Львов, среда 27 января 1937 года, полдень
Полицейский аспирант Герман Кацнельсон полученным заданием восхищен не был. Уже много раз пытался он объяснить начальнику Зубику, что сам факт еврейского происхождения никак не обрекает его для работы - как говаривал его шеф - "на участке национальных меньшинств". Кацнельсон был родом из давно уже ассимилировавшейся еврейской семьи, представители которой вот уже два поколения были львовскими юристами. Их отношение к ветхозаветной религии было - говоря деликатно - весьма прохладным, в то же самое время, к социализму и независимости Польши - по-настоящему восторженное. Кацнельсоны разговаривали исключительно по-польски и носили только польские имена. Сам он получил необычное в семье имя "Герман" в память одного австрийского офицера, который под Садовой спас жизнь его деду, и портрет которого висел в их салоне рядом с портретом Его Императорского Величества Франца-Иосифа.
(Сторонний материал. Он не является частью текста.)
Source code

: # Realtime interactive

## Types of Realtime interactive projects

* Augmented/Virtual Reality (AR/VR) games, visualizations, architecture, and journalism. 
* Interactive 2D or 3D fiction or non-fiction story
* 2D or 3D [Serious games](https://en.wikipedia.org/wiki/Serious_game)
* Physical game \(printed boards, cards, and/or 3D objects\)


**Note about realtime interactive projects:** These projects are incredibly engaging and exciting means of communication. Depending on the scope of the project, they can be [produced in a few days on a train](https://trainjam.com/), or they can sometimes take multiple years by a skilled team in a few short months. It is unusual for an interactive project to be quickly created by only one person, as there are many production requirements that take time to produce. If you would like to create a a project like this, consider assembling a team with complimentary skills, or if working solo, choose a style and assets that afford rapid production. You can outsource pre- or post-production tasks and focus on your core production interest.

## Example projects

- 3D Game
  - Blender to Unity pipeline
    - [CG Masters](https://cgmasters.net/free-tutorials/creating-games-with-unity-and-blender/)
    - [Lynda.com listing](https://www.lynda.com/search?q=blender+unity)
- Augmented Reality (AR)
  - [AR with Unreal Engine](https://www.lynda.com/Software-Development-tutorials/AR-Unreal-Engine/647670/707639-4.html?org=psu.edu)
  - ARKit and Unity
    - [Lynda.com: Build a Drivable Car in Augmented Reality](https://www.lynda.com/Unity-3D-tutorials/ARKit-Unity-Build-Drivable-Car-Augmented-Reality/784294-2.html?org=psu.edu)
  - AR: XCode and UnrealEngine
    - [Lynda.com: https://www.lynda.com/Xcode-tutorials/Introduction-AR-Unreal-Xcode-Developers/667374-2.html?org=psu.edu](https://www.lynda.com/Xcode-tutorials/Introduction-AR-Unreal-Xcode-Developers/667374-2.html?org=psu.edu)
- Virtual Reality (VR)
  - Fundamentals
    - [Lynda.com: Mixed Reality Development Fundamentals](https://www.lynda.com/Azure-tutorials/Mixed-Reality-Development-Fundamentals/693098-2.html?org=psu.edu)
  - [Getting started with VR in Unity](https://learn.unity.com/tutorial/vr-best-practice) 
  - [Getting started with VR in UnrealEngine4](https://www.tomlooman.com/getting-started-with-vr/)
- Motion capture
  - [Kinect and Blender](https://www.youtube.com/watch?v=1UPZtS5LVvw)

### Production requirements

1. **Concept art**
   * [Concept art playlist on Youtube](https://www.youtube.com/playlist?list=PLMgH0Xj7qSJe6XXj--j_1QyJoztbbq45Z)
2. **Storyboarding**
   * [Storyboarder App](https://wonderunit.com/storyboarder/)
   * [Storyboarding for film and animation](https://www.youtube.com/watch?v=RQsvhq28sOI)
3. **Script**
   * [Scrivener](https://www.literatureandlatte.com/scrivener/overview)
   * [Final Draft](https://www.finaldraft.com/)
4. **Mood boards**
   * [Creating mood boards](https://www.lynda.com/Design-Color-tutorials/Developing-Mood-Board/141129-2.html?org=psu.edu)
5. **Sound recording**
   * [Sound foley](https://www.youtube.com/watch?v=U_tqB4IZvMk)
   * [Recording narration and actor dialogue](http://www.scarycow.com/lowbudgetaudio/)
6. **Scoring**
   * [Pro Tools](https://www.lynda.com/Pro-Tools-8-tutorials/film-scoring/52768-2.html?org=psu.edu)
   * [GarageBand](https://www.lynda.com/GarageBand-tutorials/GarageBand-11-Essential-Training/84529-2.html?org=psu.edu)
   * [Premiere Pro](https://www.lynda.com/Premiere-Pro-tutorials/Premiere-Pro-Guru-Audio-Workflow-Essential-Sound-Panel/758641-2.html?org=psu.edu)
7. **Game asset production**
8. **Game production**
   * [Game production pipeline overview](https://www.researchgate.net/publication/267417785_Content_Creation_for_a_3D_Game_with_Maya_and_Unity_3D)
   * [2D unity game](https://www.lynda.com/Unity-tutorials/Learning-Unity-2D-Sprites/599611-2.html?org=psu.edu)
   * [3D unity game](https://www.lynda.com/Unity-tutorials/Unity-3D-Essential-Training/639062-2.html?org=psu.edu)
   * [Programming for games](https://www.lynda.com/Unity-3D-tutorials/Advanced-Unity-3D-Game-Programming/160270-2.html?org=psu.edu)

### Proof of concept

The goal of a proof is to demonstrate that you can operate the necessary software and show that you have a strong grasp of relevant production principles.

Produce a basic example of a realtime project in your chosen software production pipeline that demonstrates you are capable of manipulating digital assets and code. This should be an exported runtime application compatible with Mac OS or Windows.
Впрочем, имя "Герман" было довольно распространено среди польских евреев, и по этой причине аспирант его от всего сердца ненавидел, поскольку считал его невытравимым польским еврейским пятном, ненужным балластом, недостойным современного человека, который сам решает о собственной национальной принадлежности. Правда, он не мог его сменить, опасаясь, что его лишат наследства, ибо именно так, скорее всего, отреагировал бы его отец, если бы узнал о подобного рода затее. Так что ничего удивительного, что "национальные" задания, даваемые ассимилированному аспиранту начальством, тот выполнял без особой охоты и ждал лучших времен, когда его шефом станет - во что Кацнельсон свято верил - комиссар Эдвард Попельский, ценивший следовательский талант Германа, и которому было глубоко плевать на национальное происхождение.
Беседы с представителями религиозных иудейских обществ, заботящихся о бурсах, заранее были противны Кацнельсону. Видя грязные молитвенные залы при синагогах, мальчишек, качающихся взад-вперед на скамейках в хедерах, заношенные халаты и ермолки ветхозаветных евреев и парики набожных евреек, слушая заключения на неведомом ему идише, Герман чувствовал, что отступает в мрак неизвестного ему мира, а его логичный и рациональный ум, отшлифованный на незавершенном политехническом образовании, заливает осадком неких извечных предрассудков.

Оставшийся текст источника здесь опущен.